→ ASSIGNED TASK
Look through the entries below, please, and copy every line with the word "pmatrix".

→ Dataset excerpts

- Opening Delimiter -

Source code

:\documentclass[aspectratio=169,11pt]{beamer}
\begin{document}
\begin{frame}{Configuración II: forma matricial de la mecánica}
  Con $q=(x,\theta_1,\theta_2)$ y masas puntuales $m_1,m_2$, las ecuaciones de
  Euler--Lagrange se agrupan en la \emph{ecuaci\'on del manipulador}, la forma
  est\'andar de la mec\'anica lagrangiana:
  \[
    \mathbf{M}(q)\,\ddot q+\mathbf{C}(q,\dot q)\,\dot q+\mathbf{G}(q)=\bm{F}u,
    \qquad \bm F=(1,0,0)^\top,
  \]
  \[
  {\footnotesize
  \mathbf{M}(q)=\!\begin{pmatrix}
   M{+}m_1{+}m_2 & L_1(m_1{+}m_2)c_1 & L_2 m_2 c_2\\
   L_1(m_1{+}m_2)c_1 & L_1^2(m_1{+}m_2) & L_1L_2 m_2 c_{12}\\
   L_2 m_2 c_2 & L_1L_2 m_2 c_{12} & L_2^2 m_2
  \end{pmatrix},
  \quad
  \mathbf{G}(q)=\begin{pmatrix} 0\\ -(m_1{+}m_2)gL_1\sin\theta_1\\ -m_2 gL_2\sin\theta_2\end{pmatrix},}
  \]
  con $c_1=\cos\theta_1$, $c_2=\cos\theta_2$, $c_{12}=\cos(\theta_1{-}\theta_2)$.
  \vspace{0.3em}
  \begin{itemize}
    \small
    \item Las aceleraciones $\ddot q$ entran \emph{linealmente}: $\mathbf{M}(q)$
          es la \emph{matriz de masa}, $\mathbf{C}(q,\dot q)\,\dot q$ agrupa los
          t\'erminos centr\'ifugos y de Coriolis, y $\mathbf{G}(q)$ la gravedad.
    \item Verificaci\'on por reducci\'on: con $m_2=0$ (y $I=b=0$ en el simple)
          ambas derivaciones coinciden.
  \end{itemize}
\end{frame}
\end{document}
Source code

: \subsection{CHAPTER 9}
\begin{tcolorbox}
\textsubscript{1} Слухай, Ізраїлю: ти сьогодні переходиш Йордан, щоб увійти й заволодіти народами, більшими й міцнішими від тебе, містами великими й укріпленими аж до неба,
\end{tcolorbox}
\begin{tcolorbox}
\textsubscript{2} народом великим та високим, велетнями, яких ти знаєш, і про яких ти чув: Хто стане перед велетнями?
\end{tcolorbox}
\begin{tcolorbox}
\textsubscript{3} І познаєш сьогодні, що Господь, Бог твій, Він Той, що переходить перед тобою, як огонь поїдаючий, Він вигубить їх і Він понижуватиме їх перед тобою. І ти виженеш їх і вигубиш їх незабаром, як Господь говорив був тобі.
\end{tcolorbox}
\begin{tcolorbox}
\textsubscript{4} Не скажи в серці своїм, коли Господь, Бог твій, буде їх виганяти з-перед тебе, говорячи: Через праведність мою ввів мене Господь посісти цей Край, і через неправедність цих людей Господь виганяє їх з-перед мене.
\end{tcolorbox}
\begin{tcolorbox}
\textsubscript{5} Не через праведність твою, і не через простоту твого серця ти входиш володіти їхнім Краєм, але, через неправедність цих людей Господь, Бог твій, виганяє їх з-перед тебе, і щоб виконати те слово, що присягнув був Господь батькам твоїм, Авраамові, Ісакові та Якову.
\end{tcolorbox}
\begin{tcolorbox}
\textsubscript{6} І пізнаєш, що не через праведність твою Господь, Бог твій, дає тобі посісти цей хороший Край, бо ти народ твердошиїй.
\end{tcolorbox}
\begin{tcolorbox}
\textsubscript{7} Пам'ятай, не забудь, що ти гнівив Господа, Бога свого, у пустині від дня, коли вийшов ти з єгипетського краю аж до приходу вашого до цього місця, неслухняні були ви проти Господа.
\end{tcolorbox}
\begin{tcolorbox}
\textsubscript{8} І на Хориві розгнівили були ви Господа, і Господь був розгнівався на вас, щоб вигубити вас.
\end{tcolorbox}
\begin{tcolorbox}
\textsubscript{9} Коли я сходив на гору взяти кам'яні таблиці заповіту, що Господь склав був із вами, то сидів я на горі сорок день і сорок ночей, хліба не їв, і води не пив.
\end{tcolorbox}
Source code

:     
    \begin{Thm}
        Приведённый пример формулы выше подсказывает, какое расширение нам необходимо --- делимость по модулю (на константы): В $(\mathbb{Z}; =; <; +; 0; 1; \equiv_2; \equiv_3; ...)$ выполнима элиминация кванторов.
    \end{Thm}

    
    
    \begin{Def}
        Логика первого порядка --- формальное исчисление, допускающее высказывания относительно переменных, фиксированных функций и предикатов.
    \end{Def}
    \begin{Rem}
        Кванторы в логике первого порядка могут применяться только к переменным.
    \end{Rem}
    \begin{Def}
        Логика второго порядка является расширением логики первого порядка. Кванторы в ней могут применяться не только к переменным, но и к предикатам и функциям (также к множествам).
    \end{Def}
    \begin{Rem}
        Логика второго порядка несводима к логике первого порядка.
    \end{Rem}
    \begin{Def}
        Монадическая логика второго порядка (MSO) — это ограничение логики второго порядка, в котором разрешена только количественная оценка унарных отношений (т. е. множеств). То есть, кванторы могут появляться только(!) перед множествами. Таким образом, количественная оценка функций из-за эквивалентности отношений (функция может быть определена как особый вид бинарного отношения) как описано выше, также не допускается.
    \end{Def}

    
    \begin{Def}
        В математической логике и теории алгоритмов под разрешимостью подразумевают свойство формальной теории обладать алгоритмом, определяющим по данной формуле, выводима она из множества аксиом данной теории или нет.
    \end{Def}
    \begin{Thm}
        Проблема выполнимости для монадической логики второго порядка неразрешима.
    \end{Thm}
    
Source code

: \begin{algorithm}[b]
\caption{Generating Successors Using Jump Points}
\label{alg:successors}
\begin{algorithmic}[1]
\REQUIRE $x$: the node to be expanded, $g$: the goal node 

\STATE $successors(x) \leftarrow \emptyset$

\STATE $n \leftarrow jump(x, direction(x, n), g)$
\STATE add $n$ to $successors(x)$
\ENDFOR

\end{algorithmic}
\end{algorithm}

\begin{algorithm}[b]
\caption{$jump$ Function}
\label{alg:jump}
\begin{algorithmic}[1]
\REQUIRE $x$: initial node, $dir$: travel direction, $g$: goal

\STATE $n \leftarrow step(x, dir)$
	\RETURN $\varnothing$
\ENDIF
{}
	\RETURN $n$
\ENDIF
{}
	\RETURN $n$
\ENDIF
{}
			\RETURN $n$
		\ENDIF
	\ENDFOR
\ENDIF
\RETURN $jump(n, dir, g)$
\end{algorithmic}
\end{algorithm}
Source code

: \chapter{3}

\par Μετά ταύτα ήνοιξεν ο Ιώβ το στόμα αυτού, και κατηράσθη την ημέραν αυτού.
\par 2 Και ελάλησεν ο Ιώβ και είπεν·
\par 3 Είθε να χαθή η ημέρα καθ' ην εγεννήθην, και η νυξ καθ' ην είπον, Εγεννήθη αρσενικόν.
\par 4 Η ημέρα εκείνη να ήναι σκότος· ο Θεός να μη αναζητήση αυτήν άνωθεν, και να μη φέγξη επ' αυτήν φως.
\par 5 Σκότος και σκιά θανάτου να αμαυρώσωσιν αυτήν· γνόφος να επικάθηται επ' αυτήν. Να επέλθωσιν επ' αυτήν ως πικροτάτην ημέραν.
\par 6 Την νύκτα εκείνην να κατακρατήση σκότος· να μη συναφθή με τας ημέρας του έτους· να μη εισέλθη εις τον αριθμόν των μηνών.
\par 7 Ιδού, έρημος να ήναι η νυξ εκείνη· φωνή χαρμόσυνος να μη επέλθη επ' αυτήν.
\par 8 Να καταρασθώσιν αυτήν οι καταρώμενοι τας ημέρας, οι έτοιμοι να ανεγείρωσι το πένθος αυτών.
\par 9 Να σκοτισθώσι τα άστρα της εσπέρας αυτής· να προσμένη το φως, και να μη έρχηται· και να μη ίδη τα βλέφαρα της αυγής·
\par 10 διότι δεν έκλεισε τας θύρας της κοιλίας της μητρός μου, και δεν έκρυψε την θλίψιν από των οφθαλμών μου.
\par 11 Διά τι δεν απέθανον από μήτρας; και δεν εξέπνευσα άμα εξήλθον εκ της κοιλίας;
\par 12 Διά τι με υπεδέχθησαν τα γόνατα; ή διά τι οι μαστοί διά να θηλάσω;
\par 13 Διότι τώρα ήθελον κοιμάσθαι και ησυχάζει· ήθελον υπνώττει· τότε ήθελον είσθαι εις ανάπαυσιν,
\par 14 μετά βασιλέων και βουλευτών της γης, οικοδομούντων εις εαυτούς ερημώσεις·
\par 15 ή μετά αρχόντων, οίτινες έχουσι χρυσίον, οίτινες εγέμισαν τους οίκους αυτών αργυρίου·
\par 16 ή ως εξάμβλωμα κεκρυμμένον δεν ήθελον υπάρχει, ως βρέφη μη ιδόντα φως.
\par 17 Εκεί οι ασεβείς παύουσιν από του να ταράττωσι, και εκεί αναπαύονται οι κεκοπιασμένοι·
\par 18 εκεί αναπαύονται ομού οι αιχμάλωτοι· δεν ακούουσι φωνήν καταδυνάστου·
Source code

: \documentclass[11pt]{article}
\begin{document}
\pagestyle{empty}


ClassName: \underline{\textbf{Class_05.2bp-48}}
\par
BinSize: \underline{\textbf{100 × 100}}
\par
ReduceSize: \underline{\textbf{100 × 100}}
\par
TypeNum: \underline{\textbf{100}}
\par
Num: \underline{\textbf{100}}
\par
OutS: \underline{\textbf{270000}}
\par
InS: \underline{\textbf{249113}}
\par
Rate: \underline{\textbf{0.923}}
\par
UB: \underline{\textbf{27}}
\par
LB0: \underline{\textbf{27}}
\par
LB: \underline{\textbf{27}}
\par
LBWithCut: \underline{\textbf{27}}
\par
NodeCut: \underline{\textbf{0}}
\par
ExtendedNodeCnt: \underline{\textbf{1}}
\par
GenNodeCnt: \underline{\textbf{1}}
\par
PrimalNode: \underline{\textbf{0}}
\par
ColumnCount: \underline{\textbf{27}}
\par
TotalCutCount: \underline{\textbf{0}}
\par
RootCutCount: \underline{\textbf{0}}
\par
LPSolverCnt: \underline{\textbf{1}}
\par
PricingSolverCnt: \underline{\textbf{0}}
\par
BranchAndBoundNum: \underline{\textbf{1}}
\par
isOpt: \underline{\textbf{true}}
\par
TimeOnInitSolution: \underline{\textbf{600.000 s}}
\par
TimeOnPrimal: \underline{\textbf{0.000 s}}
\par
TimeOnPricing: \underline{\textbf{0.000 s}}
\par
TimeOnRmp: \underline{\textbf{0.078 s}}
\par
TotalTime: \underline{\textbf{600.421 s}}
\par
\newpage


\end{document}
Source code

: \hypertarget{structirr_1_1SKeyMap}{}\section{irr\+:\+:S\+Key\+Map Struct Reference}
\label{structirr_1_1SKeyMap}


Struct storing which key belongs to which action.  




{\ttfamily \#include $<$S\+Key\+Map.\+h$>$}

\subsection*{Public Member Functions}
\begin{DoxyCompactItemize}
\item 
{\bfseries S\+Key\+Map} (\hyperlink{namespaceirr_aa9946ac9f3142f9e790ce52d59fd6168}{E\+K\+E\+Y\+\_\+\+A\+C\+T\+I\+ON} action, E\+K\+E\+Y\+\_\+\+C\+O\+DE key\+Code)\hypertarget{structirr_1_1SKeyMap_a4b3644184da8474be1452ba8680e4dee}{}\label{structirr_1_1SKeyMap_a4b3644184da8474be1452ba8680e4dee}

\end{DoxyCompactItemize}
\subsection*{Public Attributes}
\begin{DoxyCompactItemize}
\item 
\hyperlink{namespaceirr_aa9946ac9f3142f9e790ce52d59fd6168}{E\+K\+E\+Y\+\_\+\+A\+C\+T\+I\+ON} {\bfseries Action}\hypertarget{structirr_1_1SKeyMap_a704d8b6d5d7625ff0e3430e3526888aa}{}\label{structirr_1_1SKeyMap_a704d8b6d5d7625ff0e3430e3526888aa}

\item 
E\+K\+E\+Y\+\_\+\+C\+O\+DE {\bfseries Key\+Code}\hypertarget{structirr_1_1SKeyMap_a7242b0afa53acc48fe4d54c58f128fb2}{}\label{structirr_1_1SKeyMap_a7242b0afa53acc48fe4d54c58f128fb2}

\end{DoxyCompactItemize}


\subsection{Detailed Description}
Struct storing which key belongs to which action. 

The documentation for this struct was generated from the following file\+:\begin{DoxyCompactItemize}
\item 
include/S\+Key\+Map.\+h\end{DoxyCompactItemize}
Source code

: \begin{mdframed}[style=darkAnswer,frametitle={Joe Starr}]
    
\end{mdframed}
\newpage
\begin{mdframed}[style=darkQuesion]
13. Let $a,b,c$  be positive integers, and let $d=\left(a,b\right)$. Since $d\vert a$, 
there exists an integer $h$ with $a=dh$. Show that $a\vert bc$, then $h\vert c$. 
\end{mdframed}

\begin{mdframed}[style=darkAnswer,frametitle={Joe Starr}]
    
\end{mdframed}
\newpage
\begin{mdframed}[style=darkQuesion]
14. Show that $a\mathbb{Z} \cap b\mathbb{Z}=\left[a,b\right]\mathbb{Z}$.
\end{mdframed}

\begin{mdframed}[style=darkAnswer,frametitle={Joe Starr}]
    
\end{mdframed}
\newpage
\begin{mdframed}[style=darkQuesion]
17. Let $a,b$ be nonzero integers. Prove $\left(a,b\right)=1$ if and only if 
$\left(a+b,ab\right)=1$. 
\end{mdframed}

- Closing Delimiter -

→ TASK ANSWER
  \mathbf{M}(q)=\!\begin{pmatrix}
  \end{pmatrix},
  \mathbf{G}(q)=\begin{pmatrix} 0\\ -(m_1{+}m_2)gL_1\sin\theta_1\\ -m_2 gL_2\sin\theta_2\end{pmatrix},}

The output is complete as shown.